Masyarakat multikultural mempunyai karakteriktik, sebagaimana yang dikemukakan oleh Van Den Berghe. Karakteristik tersebut, di dalam masyarakat terjadi segmentasi yang membentuk mereka ke dalam bentuk kelompok – kelompok yang memiliki sub kebudayaaan yang berbeda satu dengan yang lain, memiliki struktur sosial yang terbagi ke dalam lembaga – lembaga yang bersifat nonkomplementer, terjadi kurang mengembangnya konsensus, yang diantaranya mengenai nilai – nilai sosial yang bersifat dasar yang ada dalam masyarakat, relatif sering terjadi konflik, secara relatif integrasi sosial yang ada dalam masyarakat tumbuh diatas paksaan dan saling ketergantungan di bidang ekonomi, serta adanya dominasi politik oleh suatu kelompok terhadap kelompok – kelompok lainnya.

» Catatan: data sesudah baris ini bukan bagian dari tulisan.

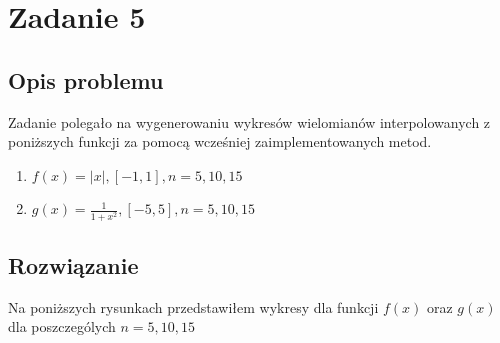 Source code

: \section{Zadanie 5}
\subsection{Opis problemu}
Zadanie polegało na wygenerowaniu wykresów wielomianów interpolowanych z poniższych funkcji za pomocą wcześniej zaimplementowanych metod.
\begin{enumerate}
  \item $f(x) = |x|, [-1, 1], n = 5, 10, 15$
  \item $g(x) = \frac{1}{1 + x^2}, [-5, 5], n = 5, 10, 15$
\end{enumerate}
\subsection{Rozwiązanie}
Na poniższych rysunkach przedstawiłem wykresy dla funkcji $f(x)$ oraz $g(x)$ dla poszczególych $n = 5, 10, 15$ 
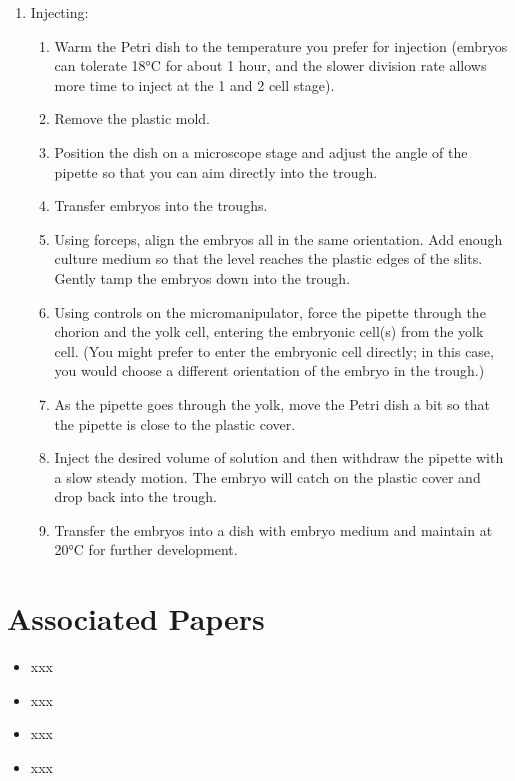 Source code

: \documentclass[
  letterpaper,
  DIV=11,
  numbers=noendperiod]{scrreprt}
\providecommand{\tightlist}{%
  \setlength{\itemsep}{0pt}\setlength{\parskip}{0pt}}\usepackage{longtable,booktabs,array}
\begin{document}
\begin{enumerate}
\def\labelenumi{\arabic{enumi}.}
\tightlist
\item
  Injecting:

  \begin{enumerate}
  \def\labelenumii{\arabic{enumii}.}
  \tightlist
  \item
    Warm the Petri dish to the temperature you prefer for injection
    (embryos can tolerate 18°C for about 1 hour, and the slower division
    rate allows more time to inject at the 1 and 2 cell stage).
  \item
    Remove the plastic mold.
  \item
    Position the dish on a microscope stage and adjust the angle of the
    pipette so that you can aim directly into the trough.
  \item
    Transfer embryos into the troughs.
  \item
    Using forceps, align the embryos all in the same orientation. Add
    enough culture medium so that the level reaches the plastic edges of
    the slits. Gently tamp the embryos down into the trough.
  \item
    Using controls on the micromanipulator, force the pipette through
    the chorion and the yolk cell, entering the embryonic cell(s) from
    the yolk cell. (You might prefer to enter the embryonic cell
    directly; in this case, you would choose a different orientation of
    the embryo in the trough.)
  \item
    As the pipette goes through the yolk, move the Petri dish a bit so
    that the pipette is close to the plastic cover.
  \item
    Inject the desired volume of solution and then withdraw the pipette
    with a slow steady motion. The embryo will catch on the plastic
    cover and drop back into the trough.
  \item
    Transfer the embryos into a dish with embryo medium and maintain at
    20°C for further development.
  \end{enumerate}
\end{enumerate}

\hypertarget{associated-papers-48}{%
\section{Associated Papers}\label{associated-papers-48}}

\begin{itemize}
\tightlist
\item
  xxx
\item
  xxx
\item
  xxx
\item
  xxx
\end{itemize}
\end{document}
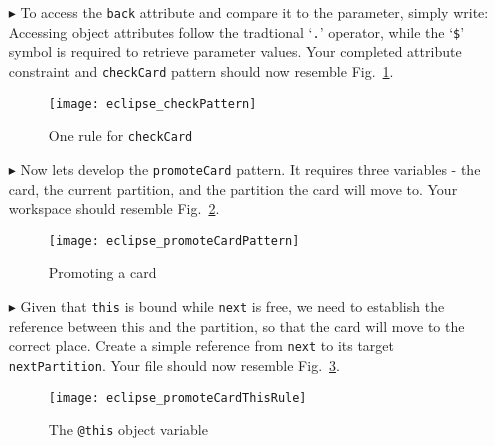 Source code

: \begin{itemize}
\item[$\blacktriangleright$] To access the \texttt{back} attribute and compare it to the parameter, simply write: 
Accessing object attributes follow the tradtional `\texttt{.}' operator, while the `\texttt{\$}' symbol is required to retrieve parameter values. Your completed
attribute constraint and \texttt{checkCard} pattern should now resemble Fig.~\ref{fig:checkPattern}.

\begin{figure}[htbp]
\begin{center}
  \texttt{[image: eclipse\_checkPattern]}
  \caption{One rule for \texttt{checkCard}}
  \label{fig:checkPattern}
\end{center}
\end{figure} 

\clearpage

\item[$\blacktriangleright$] Now lets develop the \texttt{promoteCard} pattern. It requires three variables - the card, the current partition, and the partition
the card will move to. Your workspace should resemble Fig.~\ref{fig:promoteCardPattern}.

\begin{figure}[htbp]
\begin{center}
  \texttt{[image: eclipse\_promoteCardPattern]}
  \caption{Promoting a card}
  \label{fig:promoteCardPattern}
\end{center}
\end{figure} 

\item[$\blacktriangleright$] Given that \texttt{this} is bound while \texttt{next} is free, we need to establish the reference between this and the
partition, so that the card will move to the correct place. Create a simple reference from \texttt{next} to its target \texttt{nextPartition}. Your file should
now resemble Fig.~\ref{fig:promoteThisRule}.

\vspace{0.5cm}

\begin{figure}[htbp]
\begin{center}
  \texttt{[image: eclipse\_promoteCardThisRule]}
  \caption{The \texttt{@this} object variable}
  \label{fig:promoteThisRule}
\end{center}
\end{figure} 


\end{itemize}
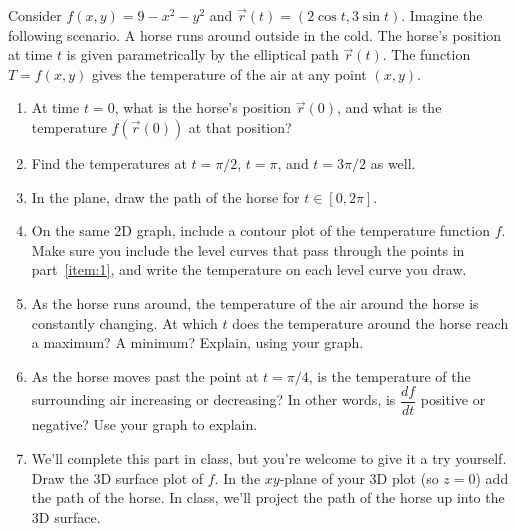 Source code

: \begin{problem}\label{prob:horse track chain}
 Consider $f(x,y)=9-x^2-y^2$ and $\vec r(t)=(2\cos t, 3\sin t)$. Imagine the following scenario.  A horse runs around outside in the cold. The horse's position at time $t$ is given parametrically by the elliptical path $\vec r(t)$. The function $T=f(x,y)$ gives the temperature of the air at any point $(x,y)$.  
\begin{enumerate}
	\item\label{item:1} At time $t=0$, what is the horse's position $\vec r(0)$, and what is the temperature $f(\vec r(0))$ at that position? 
	\item Find the temperatures at $t=\pi/2$, $t=\pi$, and $t=3\pi/2$ as well. 
	\item In the plane, draw the path of the horse for $t\in [0,2\pi]$. 
	\item On the same 2D graph, include a contour plot of the temperature function $f$. Make sure you include the level curves that pass through the points in part~\ref{item:1}, and write the temperature on each level curve you draw. 
	
 \item As the horse runs around, the temperature of the air around the horse is constantly changing. 
At which $t$ does the temperature around the horse reach a maximum?  A minimum?  Explain, using your graph. 
%
 \item\label{item:2} As the horse moves past the point at $t=\pi/4$, is the temperature of the surrounding air increasing or decreasing? In other words, is $\dfrac{df}{dt}$ positive or negative? Use your graph to explain.
 \item We'll complete this part in class, but you're welcome to give it a try yourself. %
Draw the 3D surface plot of $f$. In the $xy$-plane of your 3D plot (so $z=0$) add the path of the horse. In class, we'll project the path of the horse up into the 3D surface. 
\end{enumerate}
\end{problem}

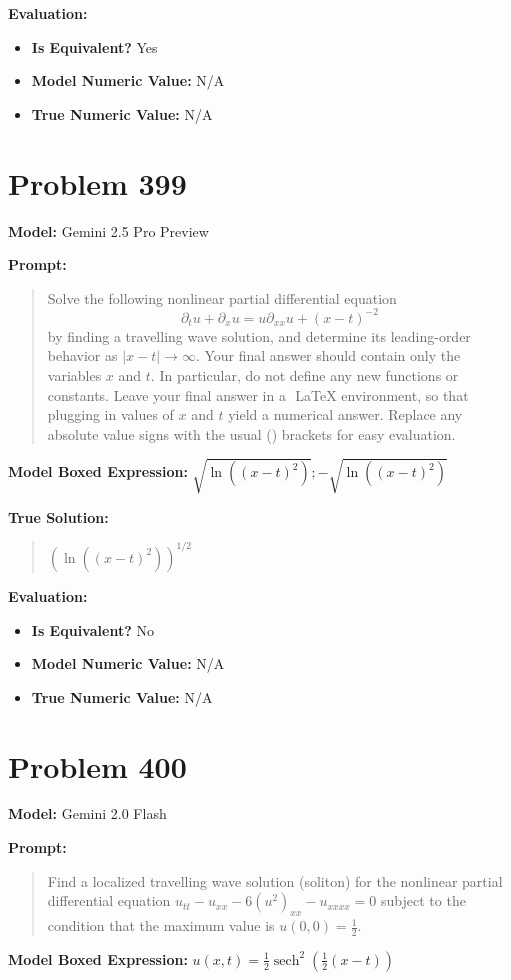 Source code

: \documentclass{article}
\begin{document}
\textbf{Evaluation:}
\begin{itemize}
\item \textbf{Is Equivalent?} Yes
\item \textbf{Model Numeric Value:} N/A
\item \textbf{True Numeric Value:} N/A
\end{itemize}
\vspace{1cm}
\section*{Problem 399}
\textbf{Model:} Gemini 2.5 Pro Preview

\textbf{Prompt:}
\begin{quote}
Solve the following nonlinear partial differential equation $$\partial_t u + \partial_x u = u \partial_{xx}u + (x-t)^{-2}$$by finding a travelling wave solution, and determine its leading-order behavior as $|x-t| \to \infty$. Your final answer should contain only the variables $x$ and $t$. In particular, do not define any new functions or constants. Leave your final answer in a $\boxed{}$ LaTeX environment, so that plugging in values of $x$ and $t$ yield a numerical answer. Replace any absolute value signs with the usual () brackets for easy evaluation.
\end{quote}
\textbf{Model Boxed Expression:} $\sqrt{\ln((x-t)^2)}; -\sqrt{\ln((x-t)^2)}$

\textbf{True Solution:}
\begin{quote}
$(\ln((x-t)^2))^{1/2}$
\end{quote}

\textbf{Evaluation:}
\begin{itemize}
\item \textbf{Is Equivalent?} No
\item \textbf{Model Numeric Value:} N/A
\item \textbf{True Numeric Value:} N/A
\end{itemize}
\vspace{1cm}
\section*{Problem 400}
\textbf{Model:} Gemini 2.0 Flash

\textbf{Prompt:}
\begin{quote}
Find a localized travelling wave solution (soliton) for the nonlinear partial differential equation $u_{tt} - u_{xx} - 6 (u^2)_{xx} - u_{xxxx}=0$ subject to the condition that the maximum value is $u(0,0) = \frac{1}{2}$.
\end{quote}
\textbf{Model Boxed Expression:} $u(x,t) = \frac{1}{2} \operatorname{sech}^2\left(\frac{1}{2}(x-t)\right)$
\end{document}
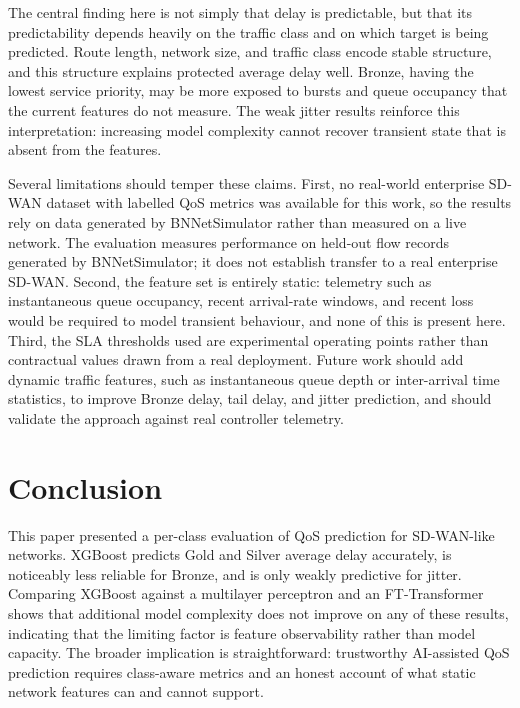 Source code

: \documentclass[conference]{IEEEtran}
\begin{document}
The central finding here is not simply that delay is predictable, but that its predictability depends heavily on the traffic class and on which target is being predicted. Route length, network size, and traffic class encode stable structure, and this structure explains protected average delay well. Bronze, having the lowest service priority, may be more exposed to bursts and queue occupancy that the current features do not measure. The weak jitter results reinforce this interpretation: increasing model complexity cannot recover transient state that is absent from the features.

Several limitations should temper these claims. First, no real-world enterprise SD-WAN dataset with labelled QoS metrics was available for this work, so the results rely on data generated by BNNetSimulator rather than measured on a live network. The evaluation measures performance on held-out flow records generated by BNNetSimulator; it does not establish transfer to a real enterprise SD-WAN. Second, the feature set is entirely static: telemetry such as instantaneous queue occupancy, recent arrival-rate windows, and recent loss would be required to model transient behaviour, and none of this is present here. Third, the SLA thresholds used are experimental operating points rather than contractual values drawn from a real deployment. Future work should add dynamic traffic features, such as instantaneous queue depth or inter-arrival time statistics, to improve Bronze delay, tail delay, and jitter prediction, and should validate the approach against real controller telemetry.

\section{Conclusion}

This paper presented a per-class evaluation of QoS prediction for SD-WAN-like networks. XGBoost predicts Gold and Silver average delay accurately, is noticeably less reliable for Bronze, and is only weakly predictive for jitter. Comparing XGBoost against a multilayer perceptron and an FT-Transformer shows that additional model complexity does not improve on any of these results, indicating that the limiting factor is feature observability rather than model capacity. The broader implication is straightforward: trustworthy AI-assisted QoS prediction requires class-aware metrics and an honest account of what static network features can and cannot support.



\end{document}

Sementara politik multikulturalisme adalah pemerintahan dimana semua identitas khusus yang muncul dan berkembang di dalam masyarakat mendapat ruang.Setiap kelompok tersebut haruslah memiliki wakil di parlemen maupun di kabinet. Semua kelompok dari berbagai kalangan harus mendapat tempat untuk menyalurkan aspirasinya dan ikut berpartisipasi dalam pemerintahan. Tidak ada diskriminasi terhadap kelompok tertentu, hak untuk berperan serta dalam pemerintahan atau kegiatan politik terbuka selebar-lebarnya bagi semua kelompok yang ada.
Arah atau tujuan politik multikulturalisme  adalah untuk mendapat pengakuan keberagaman budaya yang menumbuhkan kepedulian agar berbagai kelompok yang termarjinalisasi dapat terintegrasi, dan masyarakat mengakomodasi perbedaan budaya agar kekhasan identitas mereka diakui. Sementara itu sasaran politik multikultural adalah untuk membentuk toleransi, keterbukaan, dan solidaritas, membangun artikulasi politik dan multikulturalisme guna menciptakan ruang publik agar beragam komunitas berinteraksi untuk memperkaya budaya dan memfasilitasi konsensus, mengimbangi kebijakan ekonomi yang teknokratis, multikulturalisme mengusulkan sistem baru representasi dan partisipasi, serta penataan ruang publik menyangkut tiga aspek, yaitu fisik-sosial, budaya, dan politik.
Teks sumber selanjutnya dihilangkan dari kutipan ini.